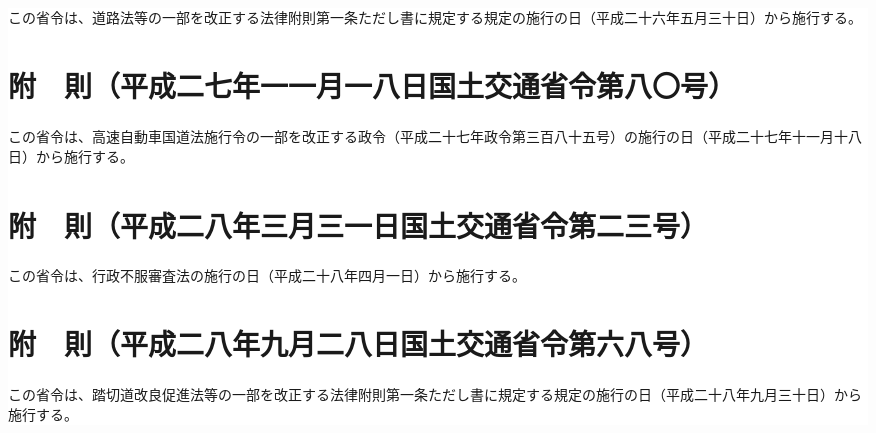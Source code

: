 この省令は、道路法等の一部を改正する法律附則第一条ただし書に規定する規定の施行の日（平成二十六年五月三十日）から施行する。
# 附　則（平成二七年一一月一八日国土交通省令第八〇号）
この省令は、高速自動車国道法施行令の一部を改正する政令（平成二十七年政令第三百八十五号）の施行の日（平成二十七年十一月十八日）から施行する。
# 附　則（平成二八年三月三一日国土交通省令第二三号）
この省令は、行政不服審査法の施行の日（平成二十八年四月一日）から施行する。
# 附　則（平成二八年九月二八日国土交通省令第六八号）
この省令は、踏切道改良促進法等の一部を改正する法律附則第一条ただし書に規定する規定の施行の日（平成二十八年九月三十日）から施行する。
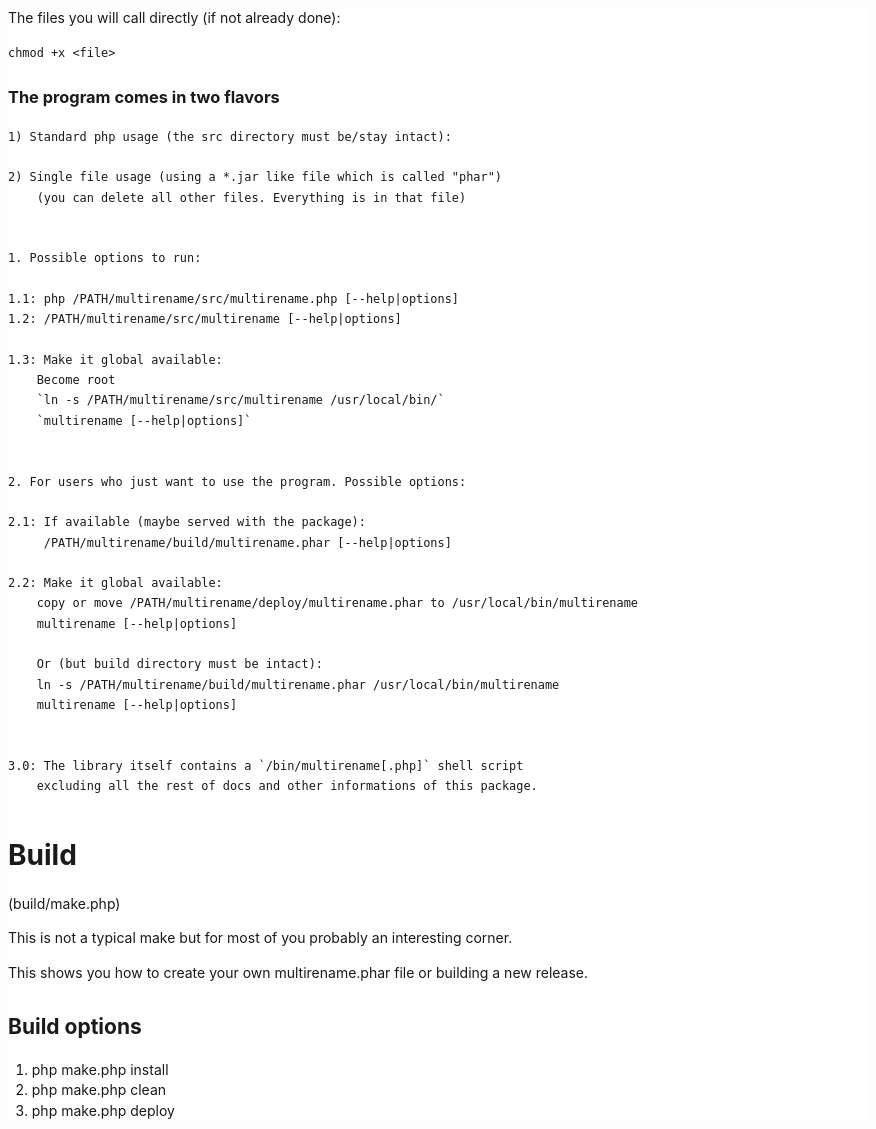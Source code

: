 
The files you will call directly (if not already done):

    chmod +x <file>


### The program comes in two flavors

    1) Standard php usage (the src directory must be/stay intact):

    2) Single file usage (using a *.jar like file which is called "phar")
        (you can delete all other files. Everything is in that file)


    1. Possible options to run:

    1.1: php /PATH/multirename/src/multirename.php [--help|options]
    1.2: /PATH/multirename/src/multirename [--help|options]

    1.3: Make it global available:
        Become root
        `ln -s /PATH/multirename/src/multirename /usr/local/bin/`
        `multirename [--help|options]`


    2. For users who just want to use the program. Possible options:

    2.1: If available (maybe served with the package):
         /PATH/multirename/build/multirename.phar [--help|options]

    2.2: Make it global available:
        copy or move /PATH/multirename/deploy/multirename.phar to /usr/local/bin/multirename
        multirename [--help|options]

        Or (but build directory must be intact):
        ln -s /PATH/multirename/build/multirename.phar /usr/local/bin/multirename
        multirename [--help|options]


    3.0: The library itself contains a `/bin/multirename[.php]` shell script 
        excluding all the rest of docs and other informations of this package.



# Build

(build/make.php)

This is not a typical make but for most of you probably an interesting corner.

This shows you how to create your own multirename.phar file or building a new 
release.


## Build options

1. php make.php install
2. php make.php clean
3. php make.php deploy
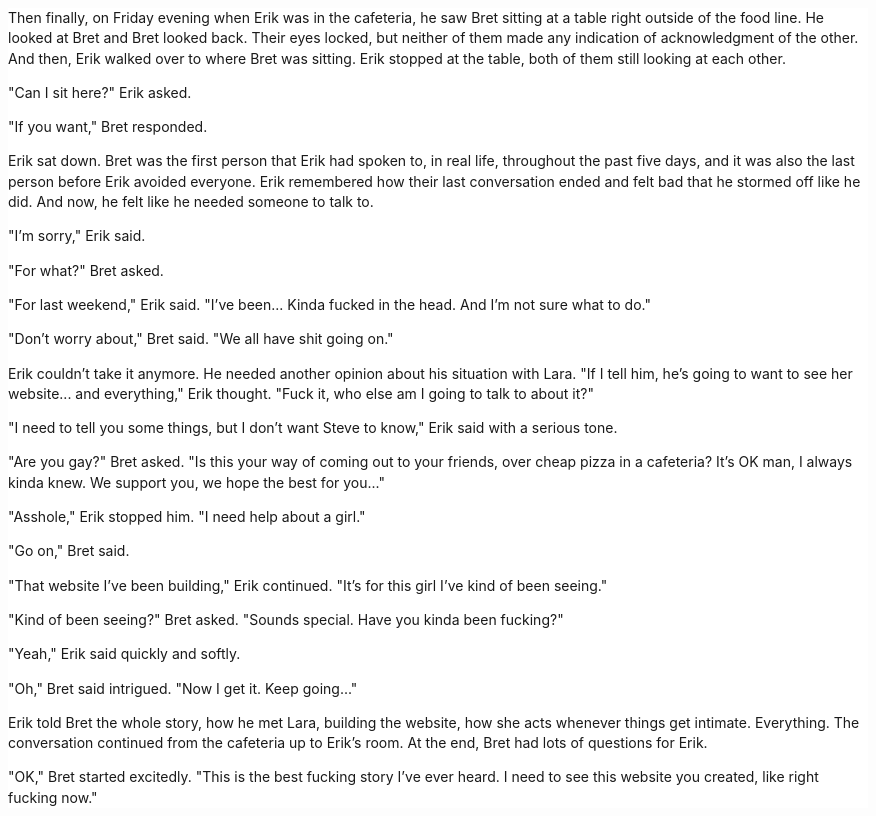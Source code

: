 Then finally, on Friday evening when Erik was in the cafeteria, he saw
Bret sitting at a table right outside of the food line. He looked at
Bret and Bret looked back. Their eyes locked, but neither of them made
any indication of acknowledgment of the other. And then, Erik walked
over to where Bret was sitting. Erik stopped at the table, both of them
still looking at each other.

"Can I sit here?" Erik asked.

"If you want," Bret responded.

Erik sat down. Bret was the first person that Erik had spoken to, in
real life, throughout the past five days, and it was also the last
person before Erik avoided everyone. Erik remembered how their last
conversation ended and felt bad that he stormed off like he did. And
now, he felt like he needed someone to talk to.

"I’m sorry," Erik said.

"For what?" Bret asked.

"For last weekend," Erik said. "I’ve been... Kinda fucked in the head.
And I’m not sure what to do."

"Don’t worry about," Bret said. "We all have shit going on."

Erik couldn’t take it anymore. He needed another opinion about his
situation with Lara. "If I tell him, he’s going to want to see her
website... and everything," Erik thought. "Fuck it, who else am I going
to talk to about it?"

"I need to tell you some things, but I don’t want Steve to know," Erik
said with a serious tone.

"Are you gay?" Bret asked. "Is this your way of coming out to your
friends, over cheap pizza in a cafeteria? It’s OK man, I always kinda
knew. We support you, we hope the best for you..."

"Asshole," Erik stopped him. "I need help about a girl."

"Go on," Bret said.

"That website I’ve been building," Erik continued. "It’s for this girl
I’ve kind of been seeing."

"Kind of been seeing?" Bret asked. "Sounds special. Have you kinda been
fucking?"

"Yeah," Erik said quickly and softly.

"Oh," Bret said intrigued. "Now I get it. Keep going..."

Erik told Bret the whole story, how he met Lara, building the website,
how she acts whenever things get intimate. Everything. The conversation
continued from the cafeteria up to Erik’s room. At the end, Bret had
lots of questions for Erik.

"OK," Bret started excitedly. "This is the best fucking story I’ve ever
heard. I need to see this website you created, like right fucking now."
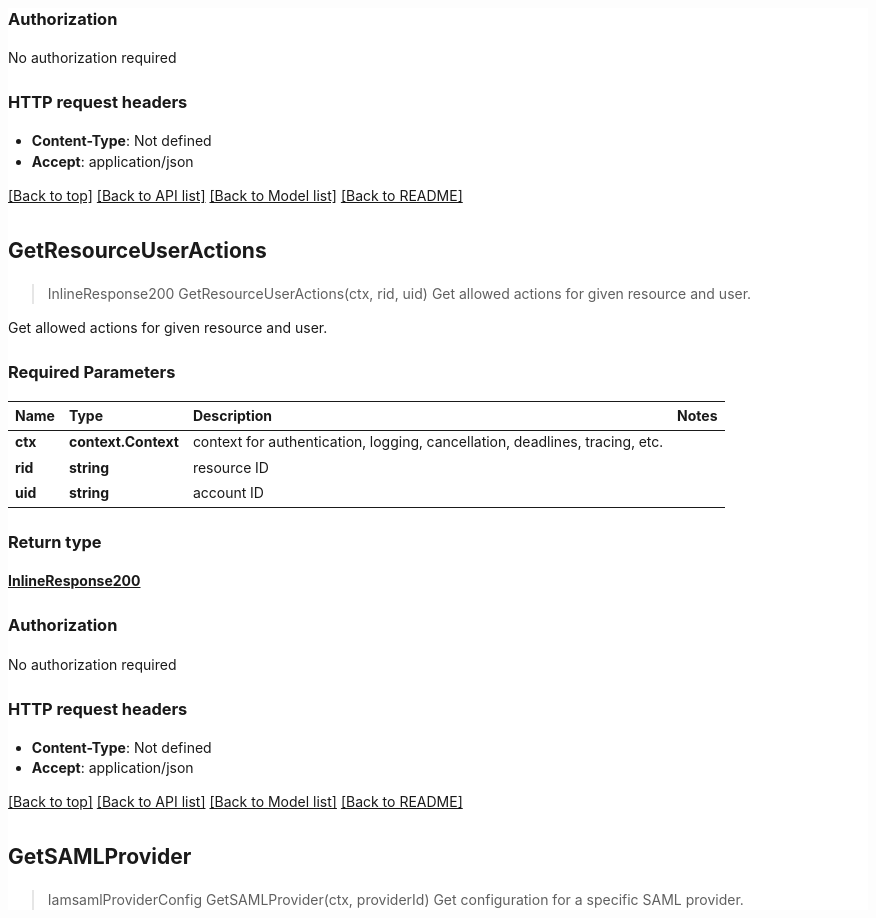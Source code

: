 ### Authorization

No authorization required

### HTTP request headers

- **Content-Type**: Not defined
- **Accept**: application/json

[[Back to top]](#) [[Back to API list]](../README.md#documentation-for-api-endpoints)
[[Back to Model list]](../README.md#documentation-for-models)
[[Back to README]](../README.md)


## GetResourceUserActions

> InlineResponse200 GetResourceUserActions(ctx, rid, uid)
Get allowed actions for given resource and user.

Get allowed actions for given resource and user.

### Required Parameters


| Name    | Type                | Description                                                                 | Notes |
|:--------|:--------------------|:----------------------------------------------------------------------------|:------|
| **ctx** | **context.Context** | context for authentication, logging, cancellation, deadlines, tracing, etc. |       |
| **rid** | **string**          | resource ID                                                                 |       |
| **uid** | **string**          | account ID                                                                  |       |

### Return type

[**InlineResponse200**](inline_response_200.md)

### Authorization

No authorization required

### HTTP request headers

- **Content-Type**: Not defined
- **Accept**: application/json

[[Back to top]](#) [[Back to API list]](../README.md#documentation-for-api-endpoints)
[[Back to Model list]](../README.md#documentation-for-models)
[[Back to README]](../README.md)


## GetSAMLProvider

> IamsamlProviderConfig GetSAMLProvider(ctx, providerId)
Get configuration for a specific SAML provider.
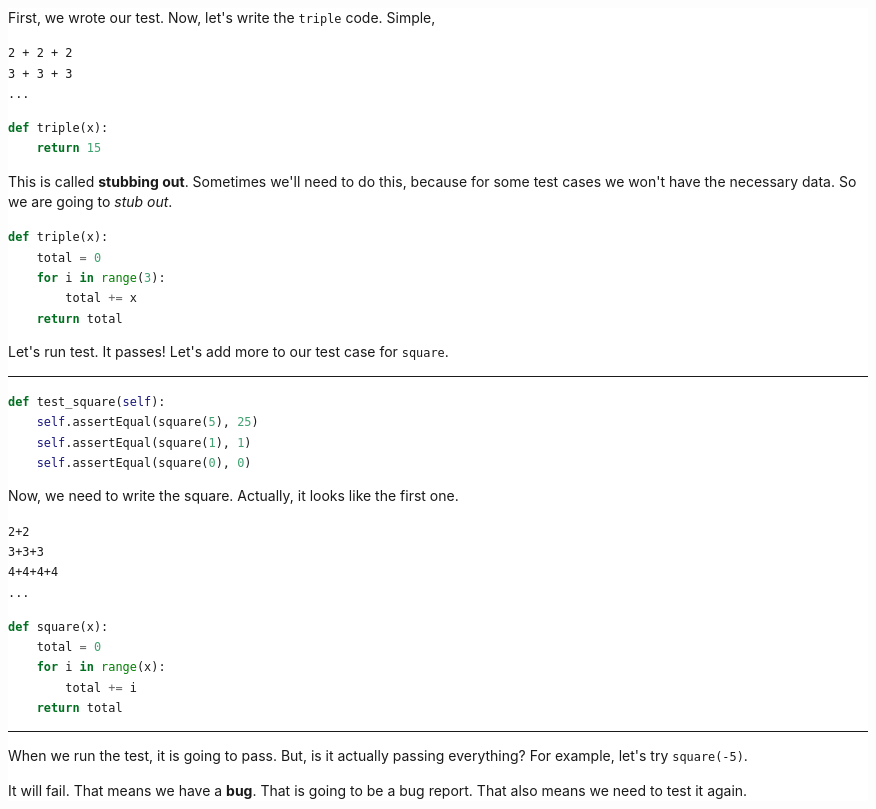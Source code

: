 
First, we wrote our test. Now, let's write the `triple` code. Simple, 

```
2 + 2 + 2 
3 + 3 + 3
...
```

```python
def triple(x):
    return 15
```

This is called **stubbing out**. Sometimes we'll need to do this, because for some test cases we won't have the necessary data. So we are going to *stub out*.

```python
def triple(x):
    total = 0
    for i in range(3):
        total += x
    return total
```

Let's run test. It passes! Let's add more to our test case for `square`.

---

```python
def test_square(self):
    self.assertEqual(square(5), 25)
    self.assertEqual(square(1), 1)
    self.assertEqual(square(0), 0)
```

Now, we need to write the square. Actually, it looks like the first one. 

```
2+2
3+3+3
4+4+4+4
...
```

```python
def square(x):
    total = 0
    for i in range(x):
        total += i
    return total
```

---


When we run the test, it is going to pass. But, is it actually passing everything? For example, let's try `square(-5)`. 

It will fail. That means we have a **bug**. That is going to be a bug report. That also means we need to test it again.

WORK ITEM: Print the records again exactly, pictures excluded.

TASK OUTPUT:
Source code

: この省令は、道路法等の一部を改正する法律附則第一条ただし書に規定する規定の施行の日（平成二十六年五月三十日）から施行する。
# 附　則（平成二七年一一月一八日国土交通省令第八〇号）
この省令は、高速自動車国道法施行令の一部を改正する政令（平成二十七年政令第三百八十五号）の施行の日（平成二十七年十一月十八日）から施行する。
# 附　則（平成二八年三月三一日国土交通省令第二三号）
この省令は、行政不服審査法の施行の日（平成二十八年四月一日）から施行する。
# 附　則（平成二八年九月二八日国土交通省令第六八号）
この省令は、踏切道改良促進法等の一部を改正する法律附則第一条ただし書に規定する規定の施行の日（平成二十八年九月三十日）から施行する。
Source code

: 
The files you will call directly (if not already done):

    chmod +x <file>


### The program comes in two flavors

    1) Standard php usage (the src directory must be/stay intact):

    2) Single file usage (using a *.jar like file which is called "phar")
        (you can delete all other files. Everything is in that file)


    1. Possible options to run:

    1.1: php /PATH/multirename/src/multirename.php [--help|options]
    1.2: /PATH/multirename/src/multirename [--help|options]

    1.3: Make it global available:
        Become root
        `ln -s /PATH/multirename/src/multirename /usr/local/bin/`
        `multirename [--help|options]`


    2. For users who just want to use the program. Possible options:

    2.1: If available (maybe served with the package):
         /PATH/multirename/build/multirename.phar [--help|options]

    2.2: Make it global available:
        copy or move /PATH/multirename/deploy/multirename.phar to /usr/local/bin/multirename
        multirename [--help|options]

        Or (but build directory must be intact):
        ln -s /PATH/multirename/build/multirename.phar /usr/local/bin/multirename
        multirename [--help|options]


    3.0: The library itself contains a `/bin/multirename[.php]` shell script 
        excluding all the rest of docs and other informations of this package.



# Build

(build/make.php)

This is not a typical make but for most of you probably an interesting corner.

This shows you how to create your own multirename.phar file or building a new 
release.


## Build options

1. php make.php install
2. php make.php clean
3. php make.php deploy
Source code

: Then finally, on Friday evening when Erik was in the cafeteria, he saw
Bret sitting at a table right outside of the food line. He looked at
Bret and Bret looked back. Their eyes locked, but neither of them made
any indication of acknowledgment of the other. And then, Erik walked
over to where Bret was sitting. Erik stopped at the table, both of them
still looking at each other.

"Can I sit here?" Erik asked.

"If you want," Bret responded.

Erik sat down. Bret was the first person that Erik had spoken to, in
real life, throughout the past five days, and it was also the last
person before Erik avoided everyone. Erik remembered how their last
conversation ended and felt bad that he stormed off like he did. And
now, he felt like he needed someone to talk to.

"I’m sorry," Erik said.

"For what?" Bret asked.

"For last weekend," Erik said. "I’ve been... Kinda fucked in the head.
And I’m not sure what to do."

"Don’t worry about," Bret said. "We all have shit going on."

Erik couldn’t take it anymore. He needed another opinion about his
situation with Lara. "If I tell him, he’s going to want to see her
website... and everything," Erik thought. "Fuck it, who else am I going
to talk to about it?"

"I need to tell you some things, but I don’t want Steve to know," Erik
said with a serious tone.

"Are you gay?" Bret asked. "Is this your way of coming out to your
friends, over cheap pizza in a cafeteria? It’s OK man, I always kinda
knew. We support you, we hope the best for you..."

"Asshole," Erik stopped him. "I need help about a girl."

"Go on," Bret said.

"That website I’ve been building," Erik continued. "It’s for this girl
I’ve kind of been seeing."

"Kind of been seeing?" Bret asked. "Sounds special. Have you kinda been
fucking?"

"Yeah," Erik said quickly and softly.

"Oh," Bret said intrigued. "Now I get it. Keep going..."

Erik told Bret the whole story, how he met Lara, building the website,
how she acts whenever things get intimate. Everything. The conversation
continued from the cafeteria up to Erik’s room. At the end, Bret had
lots of questions for Erik.

"OK," Bret started excitedly. "This is the best fucking story I’ve ever
heard. I need to see this website you created, like right fucking now."
Source code

: ### Authorization

No authorization required

### HTTP request headers

- **Content-Type**: Not defined
- **Accept**: application/json

[[Back to top]](#) [[Back to API list]](../README.md#documentation-for-api-endpoints)
[[Back to Model list]](../README.md#documentation-for-models)
[[Back to README]](../README.md)


## GetResourceUserActions

> InlineResponse200 GetResourceUserActions(ctx, rid, uid)
Get allowed actions for given resource and user.

Get allowed actions for given resource and user.

### Required Parameters


| Name    | Type                | Description                                                                 | Notes |
|:--------|:--------------------|:----------------------------------------------------------------------------|:------|
| **ctx** | **context.Context** | context for authentication, logging, cancellation, deadlines, tracing, etc. |       |
| **rid** | **string**          | resource ID                                                                 |       |
| **uid** | **string**          | account ID                                                                  |       |

### Return type

[**InlineResponse200**](inline_response_200.md)

### Authorization

No authorization required

### HTTP request headers

- **Content-Type**: Not defined
- **Accept**: application/json

[[Back to top]](#) [[Back to API list]](../README.md#documentation-for-api-endpoints)
[[Back to Model list]](../README.md#documentation-for-models)
[[Back to README]](../README.md)


## GetSAMLProvider

> IamsamlProviderConfig GetSAMLProvider(ctx, providerId)
Get configuration for a specific SAML provider.
Source code

: 
First, we wrote our test. Now, let's write the `triple` code. Simple, 

```
2 + 2 + 2 
3 + 3 + 3
...
```

```python
def triple(x):
    return 15
```

This is called **stubbing out**. Sometimes we'll need to do this, because for some test cases we won't have the necessary data. So we are going to *stub out*.

```python
def triple(x):
    total = 0
    for i in range(3):
        total += x
    return total
```

Let's run test. It passes! Let's add more to our test case for `square`.

---

```python
def test_square(self):
    self.assertEqual(square(5), 25)
    self.assertEqual(square(1), 1)
    self.assertEqual(square(0), 0)
```

Now, we need to write the square. Actually, it looks like the first one. 

```
2+2
3+3+3
4+4+4+4
...
```

```python
def square(x):
    total = 0
    for i in range(x):
        total += i
    return total
```

---


When we run the test, it is going to pass. But, is it actually passing everything? For example, let's try `square(-5)`. 

It will fail. That means we have a **bug**. That is going to be a bug report. That also means we need to test it again.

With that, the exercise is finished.